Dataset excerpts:
▼▼▼

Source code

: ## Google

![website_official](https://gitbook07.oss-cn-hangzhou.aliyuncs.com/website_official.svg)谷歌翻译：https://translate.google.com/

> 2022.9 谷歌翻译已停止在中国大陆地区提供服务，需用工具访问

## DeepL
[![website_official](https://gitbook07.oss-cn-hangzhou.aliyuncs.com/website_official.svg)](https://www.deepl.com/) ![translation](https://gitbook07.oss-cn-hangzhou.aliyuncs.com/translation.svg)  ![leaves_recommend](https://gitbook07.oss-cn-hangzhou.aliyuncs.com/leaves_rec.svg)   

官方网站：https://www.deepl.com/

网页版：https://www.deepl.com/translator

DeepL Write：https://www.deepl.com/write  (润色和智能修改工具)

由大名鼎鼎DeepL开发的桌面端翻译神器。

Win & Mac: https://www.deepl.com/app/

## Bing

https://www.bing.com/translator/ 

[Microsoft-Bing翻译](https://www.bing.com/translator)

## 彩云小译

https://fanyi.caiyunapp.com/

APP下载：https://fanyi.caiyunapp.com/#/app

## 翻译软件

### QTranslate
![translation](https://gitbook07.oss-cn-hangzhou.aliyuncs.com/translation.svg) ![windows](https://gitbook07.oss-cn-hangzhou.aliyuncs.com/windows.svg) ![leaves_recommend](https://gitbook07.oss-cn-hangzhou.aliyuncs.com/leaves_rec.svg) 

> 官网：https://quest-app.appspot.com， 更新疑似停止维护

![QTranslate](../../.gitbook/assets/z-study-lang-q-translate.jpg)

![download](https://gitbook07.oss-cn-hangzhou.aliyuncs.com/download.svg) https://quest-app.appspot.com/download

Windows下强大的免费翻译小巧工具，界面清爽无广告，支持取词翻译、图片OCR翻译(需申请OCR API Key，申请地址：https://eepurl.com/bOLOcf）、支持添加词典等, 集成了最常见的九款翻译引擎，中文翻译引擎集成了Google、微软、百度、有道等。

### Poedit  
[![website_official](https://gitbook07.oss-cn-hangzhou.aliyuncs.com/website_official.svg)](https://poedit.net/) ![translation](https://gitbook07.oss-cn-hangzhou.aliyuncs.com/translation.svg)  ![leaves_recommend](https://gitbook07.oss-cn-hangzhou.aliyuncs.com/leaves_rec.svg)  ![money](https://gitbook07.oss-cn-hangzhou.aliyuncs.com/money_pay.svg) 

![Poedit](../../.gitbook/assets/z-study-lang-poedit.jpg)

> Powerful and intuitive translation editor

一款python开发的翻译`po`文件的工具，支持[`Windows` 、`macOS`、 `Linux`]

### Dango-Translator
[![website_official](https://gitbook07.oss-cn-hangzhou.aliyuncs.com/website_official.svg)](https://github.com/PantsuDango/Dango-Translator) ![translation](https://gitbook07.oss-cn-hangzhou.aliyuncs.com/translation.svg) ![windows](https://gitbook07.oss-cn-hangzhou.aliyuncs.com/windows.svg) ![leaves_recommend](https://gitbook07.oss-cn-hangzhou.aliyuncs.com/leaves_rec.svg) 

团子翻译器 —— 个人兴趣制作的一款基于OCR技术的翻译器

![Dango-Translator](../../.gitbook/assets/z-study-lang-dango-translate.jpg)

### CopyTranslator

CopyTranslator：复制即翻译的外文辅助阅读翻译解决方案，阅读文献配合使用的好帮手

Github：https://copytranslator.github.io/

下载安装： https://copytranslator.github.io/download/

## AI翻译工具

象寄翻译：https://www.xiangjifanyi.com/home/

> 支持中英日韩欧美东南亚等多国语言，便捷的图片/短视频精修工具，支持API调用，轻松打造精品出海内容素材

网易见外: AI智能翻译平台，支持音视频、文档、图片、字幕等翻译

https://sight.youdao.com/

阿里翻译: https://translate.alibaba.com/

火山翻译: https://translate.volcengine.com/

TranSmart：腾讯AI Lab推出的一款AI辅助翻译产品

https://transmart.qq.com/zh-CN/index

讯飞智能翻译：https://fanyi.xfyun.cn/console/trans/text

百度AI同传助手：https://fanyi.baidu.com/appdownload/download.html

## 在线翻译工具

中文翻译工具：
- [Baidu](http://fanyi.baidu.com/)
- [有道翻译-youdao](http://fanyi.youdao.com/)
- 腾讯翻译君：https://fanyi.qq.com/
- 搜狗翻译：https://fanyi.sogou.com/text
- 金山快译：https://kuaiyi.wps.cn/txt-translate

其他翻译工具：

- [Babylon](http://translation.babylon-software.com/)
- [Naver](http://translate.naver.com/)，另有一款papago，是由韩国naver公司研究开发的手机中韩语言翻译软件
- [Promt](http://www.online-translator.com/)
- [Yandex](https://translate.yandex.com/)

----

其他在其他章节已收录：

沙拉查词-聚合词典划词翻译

▲▲▲

> REQUIRED ACTION
Return all of the entries exactly as they were supplied.

> SOLUTION FOR THIS PROBLEM
Source code

: ## Google

![website_official](https://gitbook07.oss-cn-hangzhou.aliyuncs.com/website_official.svg)谷歌翻译：https://translate.google.com/

> 2022.9 谷歌翻译已停止在中国大陆地区提供服务，需用工具访问

## DeepL
[![website_official](https://gitbook07.oss-cn-hangzhou.aliyuncs.com/website_official.svg)](https://www.deepl.com/) ![translation](https://gitbook07.oss-cn-hangzhou.aliyuncs.com/translation.svg)  ![leaves_recommend](https://gitbook07.oss-cn-hangzhou.aliyuncs.com/leaves_rec.svg)   

官方网站：https://www.deepl.com/

网页版：https://www.deepl.com/translator

DeepL Write：https://www.deepl.com/write  (润色和智能修改工具)

由大名鼎鼎DeepL开发的桌面端翻译神器。

Win & Mac: https://www.deepl.com/app/

## Bing

https://www.bing.com/translator/ 

[Microsoft-Bing翻译](https://www.bing.com/translator)

## 彩云小译

https://fanyi.caiyunapp.com/

APP下载：https://fanyi.caiyunapp.com/#/app

## 翻译软件

### QTranslate
![translation](https://gitbook07.oss-cn-hangzhou.aliyuncs.com/translation.svg) ![windows](https://gitbook07.oss-cn-hangzhou.aliyuncs.com/windows.svg) ![leaves_recommend](https://gitbook07.oss-cn-hangzhou.aliyuncs.com/leaves_rec.svg) 

> 官网：https://quest-app.appspot.com， 更新疑似停止维护

![QTranslate](../../.gitbook/assets/z-study-lang-q-translate.jpg)

![download](https://gitbook07.oss-cn-hangzhou.aliyuncs.com/download.svg) https://quest-app.appspot.com/download

Windows下强大的免费翻译小巧工具，界面清爽无广告，支持取词翻译、图片OCR翻译(需申请OCR API Key，申请地址：https://eepurl.com/bOLOcf）、支持添加词典等, 集成了最常见的九款翻译引擎，中文翻译引擎集成了Google、微软、百度、有道等。

### Poedit  
[![website_official](https://gitbook07.oss-cn-hangzhou.aliyuncs.com/website_official.svg)](https://poedit.net/) ![translation](https://gitbook07.oss-cn-hangzhou.aliyuncs.com/translation.svg)  ![leaves_recommend](https://gitbook07.oss-cn-hangzhou.aliyuncs.com/leaves_rec.svg)  ![money](https://gitbook07.oss-cn-hangzhou.aliyuncs.com/money_pay.svg) 

![Poedit](../../.gitbook/assets/z-study-lang-poedit.jpg)

> Powerful and intuitive translation editor

一款python开发的翻译`po`文件的工具，支持[`Windows` 、`macOS`、 `Linux`]

### Dango-Translator
[![website_official](https://gitbook07.oss-cn-hangzhou.aliyuncs.com/website_official.svg)](https://github.com/PantsuDango/Dango-Translator) ![translation](https://gitbook07.oss-cn-hangzhou.aliyuncs.com/translation.svg) ![windows](https://gitbook07.oss-cn-hangzhou.aliyuncs.com/windows.svg) ![leaves_recommend](https://gitbook07.oss-cn-hangzhou.aliyuncs.com/leaves_rec.svg) 

团子翻译器 —— 个人兴趣制作的一款基于OCR技术的翻译器

![Dango-Translator](../../.gitbook/assets/z-study-lang-dango-translate.jpg)

### CopyTranslator

CopyTranslator：复制即翻译的外文辅助阅读翻译解决方案，阅读文献配合使用的好帮手

Github：https://copytranslator.github.io/

下载安装： https://copytranslator.github.io/download/

## AI翻译工具

象寄翻译：https://www.xiangjifanyi.com/home/

> 支持中英日韩欧美东南亚等多国语言，便捷的图片/短视频精修工具，支持API调用，轻松打造精品出海内容素材

网易见外: AI智能翻译平台，支持音视频、文档、图片、字幕等翻译

https://sight.youdao.com/

阿里翻译: https://translate.alibaba.com/

火山翻译: https://translate.volcengine.com/

TranSmart：腾讯AI Lab推出的一款AI辅助翻译产品

https://transmart.qq.com/zh-CN/index

讯飞智能翻译：https://fanyi.xfyun.cn/console/trans/text

百度AI同传助手：https://fanyi.baidu.com/appdownload/download.html

## 在线翻译工具

中文翻译工具：
- [Baidu](http://fanyi.baidu.com/)
- [有道翻译-youdao](http://fanyi.youdao.com/)
- 腾讯翻译君：https://fanyi.qq.com/
- 搜狗翻译：https://fanyi.sogou.com/text
- 金山快译：https://kuaiyi.wps.cn/txt-translate

其他翻译工具：

- [Babylon](http://translation.babylon-software.com/)
- [Naver](http://translate.naver.com/)，另有一款papago，是由韩国naver公司研究开发的手机中韩语言翻译软件
- [Promt](http://www.online-translator.com/)
- [Yandex](https://translate.yandex.com/)

----

其他在其他章节已收录：

沙拉查词-聚合词典划词翻译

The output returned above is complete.